* [What this task involves]
Scan the entries for "스와이프". Every line that holds it is to be copied.
---*---
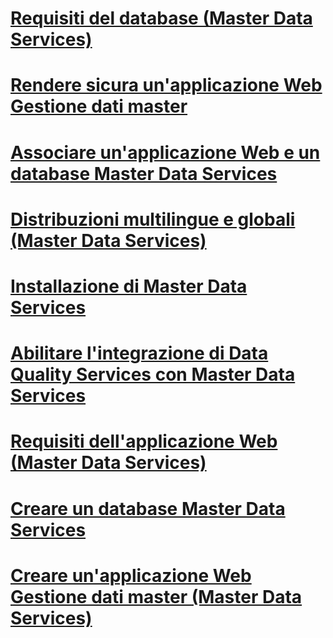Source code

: # [Requisiti del database (Master Data Services)](database-requirements-master-data-services.md)
# [Rendere sicura un'applicazione Web Gestione dati master](secure-a-master-data-manager-web-application.md)
# [Associare un'applicazione Web e un database Master Data Services](associate-a-master-data-services-database-and-web-application.md)
# [Distribuzioni multilingue e globali (Master Data Services)](multi-lingual-and-global-deployments-master-data-services.md)
# [Installazione di Master Data Services](install-master-data-services.md)
# [Abilitare l'integrazione di Data Quality Services con Master Data Services](enable-data-quality-services-integration-with-master-data-services.md)
# [Requisiti dell'applicazione Web (Master Data Services)](web-application-requirements-master-data-services.md)
# [Creare un database Master Data Services](create-a-master-data-services-database.md)
# [Creare un'applicazione Web Gestione dati master (Master Data Services)](create-a-master-data-manager-web-application-master-data-services.md)
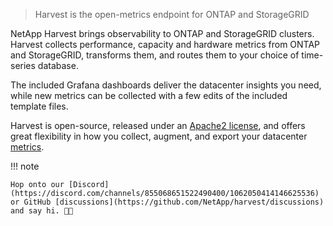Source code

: > Harvest is the open-metrics endpoint for ONTAP and StorageGRID

NetApp Harvest brings observability to ONTAP and StorageGRID clusters.
Harvest collects performance, capacity and hardware metrics from ONTAP and StorageGRID,
transforms them, and routes them to your choice of time-series database.

The included Grafana dashboards deliver the datacenter insights you need, while
new metrics can be collected with a few edits of the included template files.

Harvest is open-source, released under an [Apache2 license](https://github.com/NetApp/harvest/blob/main/LICENSE),
and offers great flexibility in how you collect, augment, and export your
datacenter [metrics](https://netapp.github.io/harvest/22.11/ontap-metrics/).

!!! note

    Hop onto our [Discord](https://discord.com/channels/855068651522490400/1062050414146625536) 
    or GitHub [discussions](https://github.com/NetApp/harvest/discussions) and say hi. 👋🏽
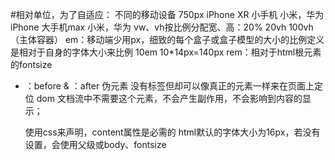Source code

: #相对单位，为了自适应：
    不同的移动设备 750px
    iPhone XR 小手机
        小米，华为
    iPhone 大手机max
        小米，华为
    vw、vh按比例分配宽、高：20% 20vh 100vh（主体容器）
    em：移动端少用px，细致的每个盒子或盒子模型的大小的比例定义
        是相对于自身的字体大小来比例
        10em 10*14px=140px
    rem：相对于html根元素的fontsize
- ：before & ：after 伪元素 没有标签但却可以像真正的元素一样来在页面上定位
    dom 文档流中不需要这个元素，不会产生副作用，不会影响到内容的显示；

    使用css来声明，content属性是必需的
    html默认的字体大小为16px，若没有设置，会使用父级或body、fontsize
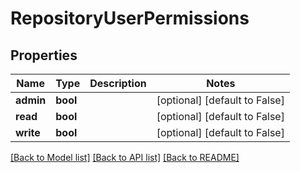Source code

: # RepositoryUserPermissions

## Properties
Name | Type | Description | Notes
------------ | ------------- | ------------- | -------------
**admin** | **bool** |  | [optional] [default to False]
**read** | **bool** |  | [optional] [default to False]
**write** | **bool** |  | [optional] [default to False]

[[Back to Model list]](../README.md#documentation-for-models) [[Back to API list]](../README.md#documentation-for-api-endpoints) [[Back to README]](../README.md)


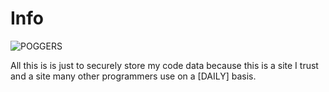 # Info

![POGGERS](https://blog.cdn.own3d.tv/resize=fit:crop,height:400,width:600/pKwIyI8RyGtPW35ZFg2m)

All this is is just to securely store my code data because this is a site I trust and a site many other programmers use on a [DAILY] basis.
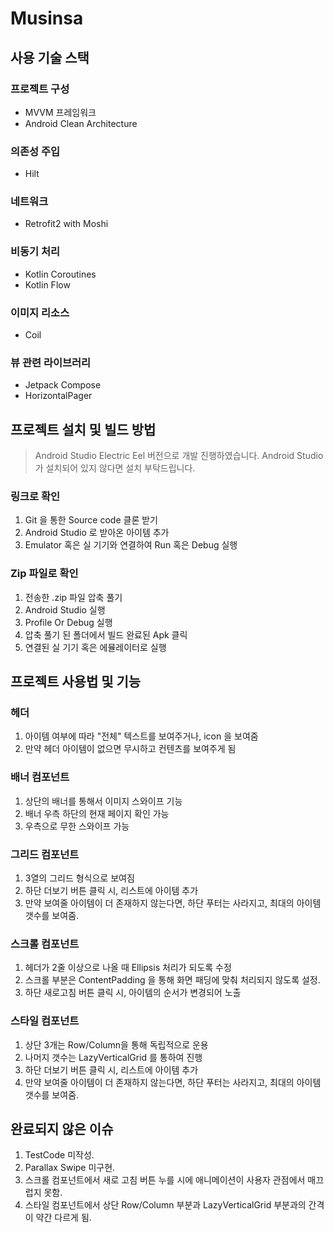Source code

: # Musinsa

## 사용 기술 스택

### 프로젝트 구성
- MVVM 프레임워크
- Android Clean Architecture

### 의존성 주입
- Hilt

### 네트워크
- Retrofit2 with Moshi

### 비동기 처리
- Kotlin Coroutines
- Kotlin Flow

### 이미지 리소스
- Coil
### 뷰 관련 라이브러리
- Jetpack Compose
- HorizontalPager

## 프로젝트 설치 및 빌드 방법
> Android Studio Electric Eel 버전으로 개발 진행하였습니다.
> Android Studio 가 설치되어 있지 않다면 설치 부탁드립니다.
### 링크로 확인
1. Git 을 통한 Source code 클론 받기
2. Android Studio 로 받아온 아이템 추가
3. Emulator 혹은 실 기기와 연결하여 Run 혹은 Debug 실행

### Zip 파일로 확인
1. 전송한 .zip 파일 압축 풀기
2. Android Studio 실행
3. Profile Or Debug 실행
4. 압축 풀기 된 폴더에서 빌드 완료된 Apk 클릭
5. 연결된 실 기기 혹은 에뮬레이터로 실행

## 프로젝트 사용법 및 기능
### 헤더
1. 아이템 여부에 따라 "전체" 텍스트를 보여주거나, icon 을 보여줌
2. 만약 헤더 아이템이 없으면 무시하고 컨텐츠를 보여주게 됨
### 배너 컴포넌트
1. 상단의 배너를 통해서 이미지 스와이프 기능
2. 배너 우측 하단의 현재 페이지 확인 가능
3. 우측으로 무한 스와이프 가능
### 그리드 컴포넌트
1. 3열의 그리드 형식으로 보여짐
2. 하단 더보기 버튼 클릭 시, 리스트에 아이템 추가
3. 만약 보여줄 아이템이 더 존재하지 않는다면, 하단 푸터는 사라지고, 최대의 아이템 갯수를 보여줌.
### 스크롤 컴포넌트
1. 헤더가 2줄 이상으로 나올 때 Ellipsis 처리가 되도록 수정
2. 스크롤 부분은 ContentPadding 을 통해 화면 패딩에 맞춰 처리되지 않도록 설정.
3. 하단 새로고침 버튼 클릭 시, 아이템의 순서가 변경되어 노출
### 스타일 컴포넌트
1. 상단 3개는 Row/Column을 통해 독립적으로 운용
2. 나머지 갯수는 LazyVerticalGrid 를 통하여 진행
3. 하단 더보기 버튼 클릭 시, 리스트에 아이템 추가
4. 만약 보여줄 아이템이 더 존재하지 않는다면, 하단 푸터는 사라지고, 최대의 아이템 갯수를 보여줌.
## 완료되지 않은 이슈
1. TestCode 미작성.
2. Parallax Swipe 미구현.
3. 스크롤 컴포넌트에서 새로 고침 버튼 누를 시에 애니메이션이 사용자 관점에서 매끄럽지 못함.
4. 스타일 컴포넌트에서 상단 Row/Column 부분과 LazyVerticalGrid 부분과의 간격이 약간 다르게 됨.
---*---
* [Answer to this problem]
1. 상단의 배너를 통해서 이미지 스와이프 기능
3. 우측으로 무한 스와이프 가능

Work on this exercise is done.